» Collected data:

::::::::

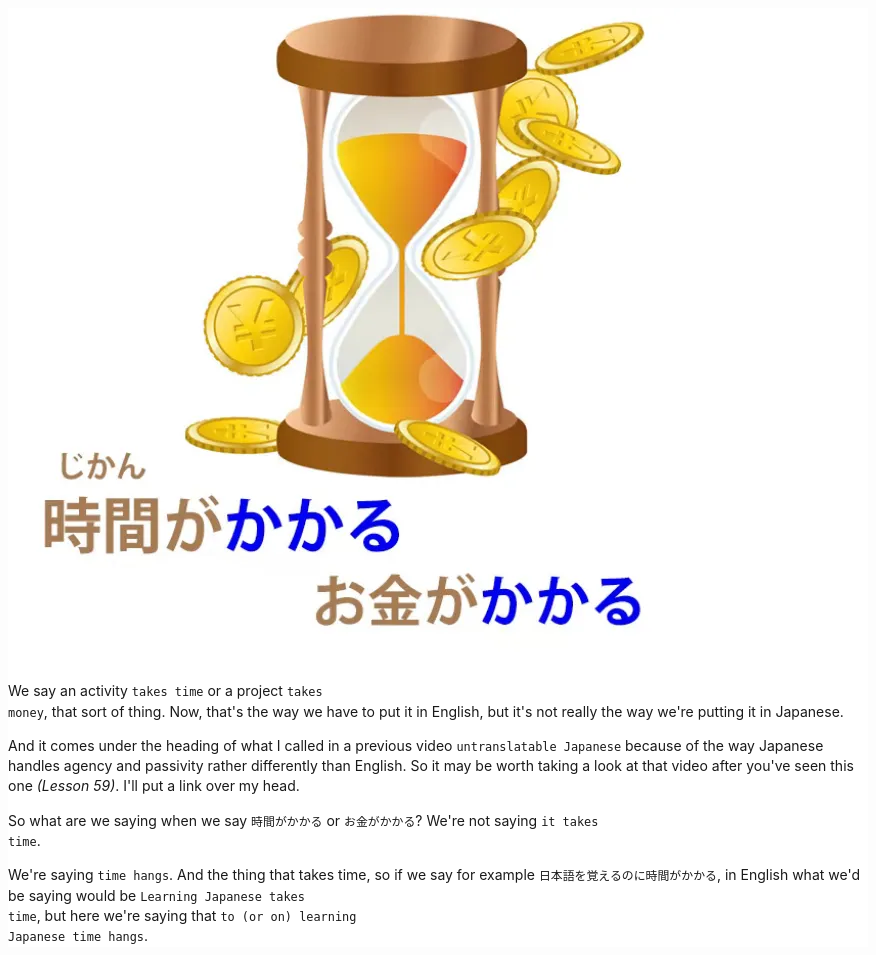 ![](media/image182.webp)

We say an activity <code>takes time</code> or a project <code>takes money</code>, that sort of thing. Now, that's the way we have to put it in English, but it's not really the way we're putting it in Japanese.

And it comes under the heading of what I called in a previous video <code>untranslatable Japanese</code> because of the way Japanese handles agency and passivity rather differently than English. So it may be worth taking a look at that video after you've seen this one *(Lesson 59)*. I'll put a link over my head.

So what are we saying when we say <code>時間がかかる</code> or <code>お金がかかる</code>? We're not saying <code>it takes time</code>.

We're saying <code>time hangs</code>. And the thing that takes time, so if we say for example <code>日本語を覚えるのに時間がかかる</code>, in English what we'd be saying would be <code>Learning Japanese takes time</code>, but here we're saying that <code>to (or on) learning Japanese time hangs</code>.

::::::::

» TRY IT: Your reply should restate the data above word for word and contain no pictures.

» REPLY TO THE EXERCISE:
 ![](media/image182.webp)

We say an activity <code>takes time</code> or a project <code>takes money</code>, that sort of thing. Now, that's the way we have to put it in English, but it's not really the way we're putting it in Japanese.

And it comes under the heading of what I called in a previous video <code>untranslatable Japanese</code> because of the way Japanese handles agency and passivity rather differently than English. So it may be worth taking a look at that video after you've seen this one *(Lesson 59)*. I'll put a link over my head.

So what are we saying when we say <code>時間がかかる</code> or <code>お金がかかる</code>? We're not saying <code>it takes time</code>.

We're saying <code>time hangs</code>. And the thing that takes time, so if we say for example <code>日本語を覚えるのに時間がかかる</code>, in English what we'd be saying would be <code>Learning Japanese takes time</code>, but here we're saying that <code>to (or on) learning Japanese time hangs</code>.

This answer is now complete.